At the beginning of the 20th century, Albert Einstein (1879-1955) proposed a series of connected theories on relativity, including special relativity and general relativity. These theories revolutionized the field of physics and are some of the most influential and celebrated developments in modern science. Alongside quantum mechanics, the theories of relativity are central to modern physics.

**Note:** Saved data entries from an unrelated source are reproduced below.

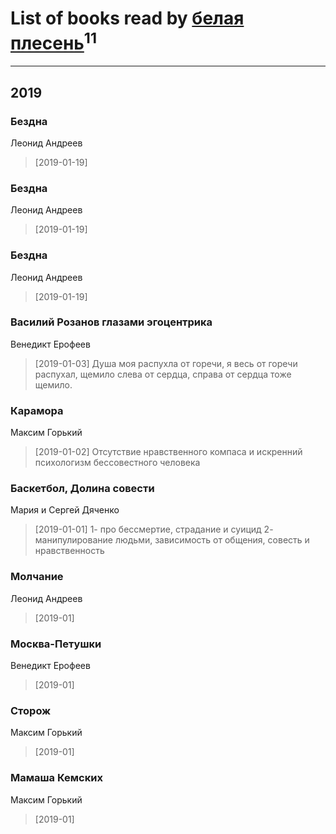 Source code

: # List of books read by [белая плесень](https://plus.google.com/104448632954411726505)<sup>11</sup>
---

## 2019

### Бездна
Леонид Андреев
> [2019-01-19] 


### Бездна
Леонид Андреев
> [2019-01-19] 


### Бездна
Леонид Андреев
> [2019-01-19] 


### Василий Розанов глазами эгоцентрика
Венедикт Ерофеев
> [2019-01-03] Душа  моя распухла  от  горечи,  я  весь от  горечи распухал, щемило  слева  от  сердца, справа от  сердца  тоже щемило.


### Карамора
Максим Горький
> [2019-01-02] Отсутствие нравственного компаса и искренний психологизм бессовестного человека


### Баскетбол, Долина совести
Мария и Сергей Дяченко
> [2019-01-01] 1- про бессмертие, страдание и суицид
> 2- манипулирование людьми, зависимость от общения, совесть и нравственность


### Молчание
Леонид Андреев
> [2019-01] 


### Москва-Петушки
Венедикт Ерофеев
> [2019-01] 


### Сторож
Максим Горький
> [2019-01] 


### Мамаша Кемских
Максим Горький
> [2019-01]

Einstein published his theory of special relativity in several papers in 1905. This theory concerns the relationship between space and time, describing characteristics of light that contradict everyday experience but have been supported by countless experiments on subatomic particles and fast-moving objects. The famous E=MC2 equation summarizes the major principles of this theory, which states that energy is equal to mass multiplied by the speed of light squared. Einstein showed that the speed of light is a constant, and that mass and energy are different forms of the same thing. As a moving object’s speed increases, the passage of time affecting the object slows, and the object’s mass increases. These revelations pertain to many of the futuristic technologies that Kaku discusses in Physics of the Impossible, particularly faster-than-light travel (Chapter 11). Einstein published his theory of general relativity in a series of papers in 1915. General relativity relates to gravity, one of the four fundamental forces of the universe that affects phenomena on a macro scale. This theory describes gravity as a geometric phenomenon arising from curvature in the fabric of space-time. Countless observations of the cosmos have experimentally verified this theory.

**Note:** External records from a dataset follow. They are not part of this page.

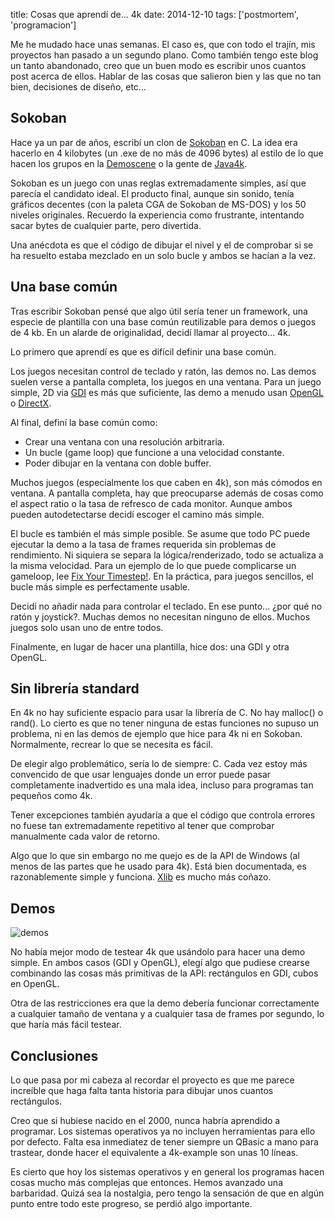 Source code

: title: Cosas que aprendí de... 4k
date: 2014-12-10
tags: ['postmortem', 'programacion']

Me he mudado hace unas semanas. El caso es, que con todo el trajín, mis proyectos
han pasado a un segundo plano. Como también tengo este blog un tanto abandonado,
creo que un buen modo es escribir unos cuantos post acerca de ellos. Hablar de las
cosas que salieron bien y las que no tan bien, decisiones de diseño, etc...

## Sokoban

Hace ya un par de años, escribí un clon de [Sokoban][] en C. La idea era hacerlo
en 4 kilobytes (un .exe de no más de 4096 bytes) al estilo de lo que hacen los
grupos en la [Demoscene][] o la gente de [Java4k][].

Sokoban es un juego con unas reglas extremadamente simples, así que parecía el
candidato ideal. El producto final, aunque sin sonido, tenía gráficos decentes
(con la paleta CGA de Sokoban de MS-DOS) y los 50 niveles originales. Recuerdo
la experiencia como frustrante, intentando sacar bytes de cualquier parte,
pero divertida.

Una anécdota es que el código de dibujar el nivel y el de comprobar si se ha
resuelto estaba mezclado en un solo bucle y ambos se hacían a la vez.

[Demoscene]: http://es.wikipedia.org/wiki/Demoscene
[Java4k]: http://www.java4k.com/index.php?action=home
[Sokoban]: http://es.wikipedia.org/wiki/Sokoban

## Una base común

Tras escribir Sokoban pensé que algo útil sería tener un framework, una especie
de plantilla con una base común reutilizable para demos o juegos de 4 kb. En un
alarde de originalidad, decidí llamar al proyecto... 4k.

Lo primero que aprendí es que es difícil definir una base común.

Los juegos necesitan control de teclado y ratón, las demos no. Las demos suelen
verse a pantalla completa, los juegos en una ventana. Para un juego simple, 2D
via [GDI][] es más que suficiente, las demo a menudo usan [OpenGL][] o [DirectX][].

[DirectX]: http://es.wikipedia.org/wiki/DirectX
[GDI]: http://es.wikipedia.org/wiki/Graphics_Device_Interface
[OpenGL]: http://es.wikipedia.org/wiki/OpenGL

Al final, definí la base común como:

* Crear una ventana con una resolución arbitraria.
* Un bucle (game loop) que funcione a una velocidad constante.
* Poder dibujar en la ventana con doble buffer.

Muchos juegos (especialmente los que caben en 4k), son más cómodos en ventana.
A pantalla completa, hay que preocuparse además de cosas como el aspect ratio
o la tasa de refresco de cada monitor. Aunque ambos pueden autodetectarse
decidí escoger el camino más simple.

El bucle es también el más simple posible. Se asume que todo PC puede ejecutar
la demo a la tasa de frames requerida sin problemas de rendimiento. Ni siquiera
se separa la lógica/renderizado, todo se actualiza a la misma velocidad. Para un
ejemplo de lo que puede complicarse un gameloop, lee [Fix Your Timestep!][]. En
la práctica, para juegos sencillos, el bucle más simple es perfectamente usable.

Decidí no añadir nada para controlar el teclado. En ese punto... ¿por qué no ratón
y joystick?. Muchas demos no necesitan ninguno de ellos. Muchos juegos solo usan
uno de entre todos.

Finalmente, en lugar de hacer una plantilla, hice dos: una GDI y otra OpenGL.

[Fix Your Timestep!]: http://gafferongames.com/game-physics/fix-your-timestep/

## Sin librería standard

En 4k no hay suficiente espacio para usar la librería de C. No hay malloc()
o rand(). Lo cierto es que no tener ninguna de estas funciones no
supuso un problema, ni en las demos de ejemplo que hice para 4k ni en Sokoban.
Normalmente, recrear lo que se necesita es fácil.

De elegir algo problemático, sería lo de siempre: C. Cada vez estoy más
convencido de que usar lenguajes donde un error puede pasar completamente
inadvertido es una mala idea, incluso para programas tan pequeños como 4k.

Tener excepciones también ayudaría a que el código que controla errores
no fuese tan extremadamente repetitivo al tener que comprobar manualmente
cada valor de retorno.

Algo que lo que sin embargo no me quejo es de la API de Windows (al menos de
las partes que he usado para 4k). Está bien documentada, es razonablemente
simple y funciona. [Xlib][] es mucho más coñazo.

[Xlib]: http://es.wikipedia.org/wiki/Xlib

## Demos

<img src="{{ url_static('9.png') }}" alt="demos">

No había mejor modo de testear 4k que usándolo para hacer una demo simple.
En ambos casos (GDI y OpenGL), elegí algo que pudiese crearse combinando
las cosas más primitivas de la API: rectángulos en GDI, cubos en OpenGL.

Otra de las restricciones era que la demo debería funcionar correctamente
a cualquier tamaño de ventana y a cualquier tasa de frames por segundo, lo
que haría más fácil testear.

## Conclusiones

Lo que pasa por mi cabeza al recordar el proyecto es que me parece increíble
que haga falta tanta historia para dibujar unos cuantos rectángulos.

Creo que si hubiese nacido en el 2000, nunca habría aprendido a programar.
Los sistemas operativos ya no incluyen herramientas para ello por defecto.
Falta esa inmediatez de tener siempre un QBasic a mano para trastear, donde
hacer el equivalente a 4k-example son unas 10 líneas.

Es cierto que hoy los sistemas operativos y en general los programas hacen
cosas mucho más complejas que entonces. Hemos avanzado una barbaridad. Quizá
sea la nostalgia, pero tengo la sensación de que en algún punto entre todo este
progreso, se perdió algo importante.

A single theory to unify the four fundamental forces of the universe (gravity, electromagnetism, strong nuclear force, and weak nuclear force), providing a framework that includes all the known laws of physics, remains undiscovered, though many great scientific minds throughout history have attempted to develop a convincing model. One of the most significant individuals to bring the concept of a theory of everything into the public consciousness was Einstein, who died before completing his attempt to unify theories of relativity with quantum mechanics. Reports on Einstein’s last unfinished theory inspired Kaku to pursue a career in science, and one of his primary professional goals as a physicist is to contribute to the completion of a theory of everything through his work on string field theory. A theory of everything would provide unparalleled insight into the fundamental truths and characteristics of the universe, and allow physicists to make accurate predictions about the boundaries of possibility.

The field of physics that studies energy, entropy, and temperature is thermodynamics. It was developed alongside and partly due to the quest for a perpetual motion machine (Chapter 14). Four laws define the parameters and characteristics of thermodynamic systems. The first law is that energy cannot be created or destroyed. The second law is that total entropy (disorder) always increases. The third law is that entropy in a system reaches a constant value as the system approaches absolute zero. The zeroth law was added later, but it is the foundation of the other three laws and defines thermal equilibrium. Thermodynamics is key to understanding how energy and matter interact and thus is relevant to many different branches of science.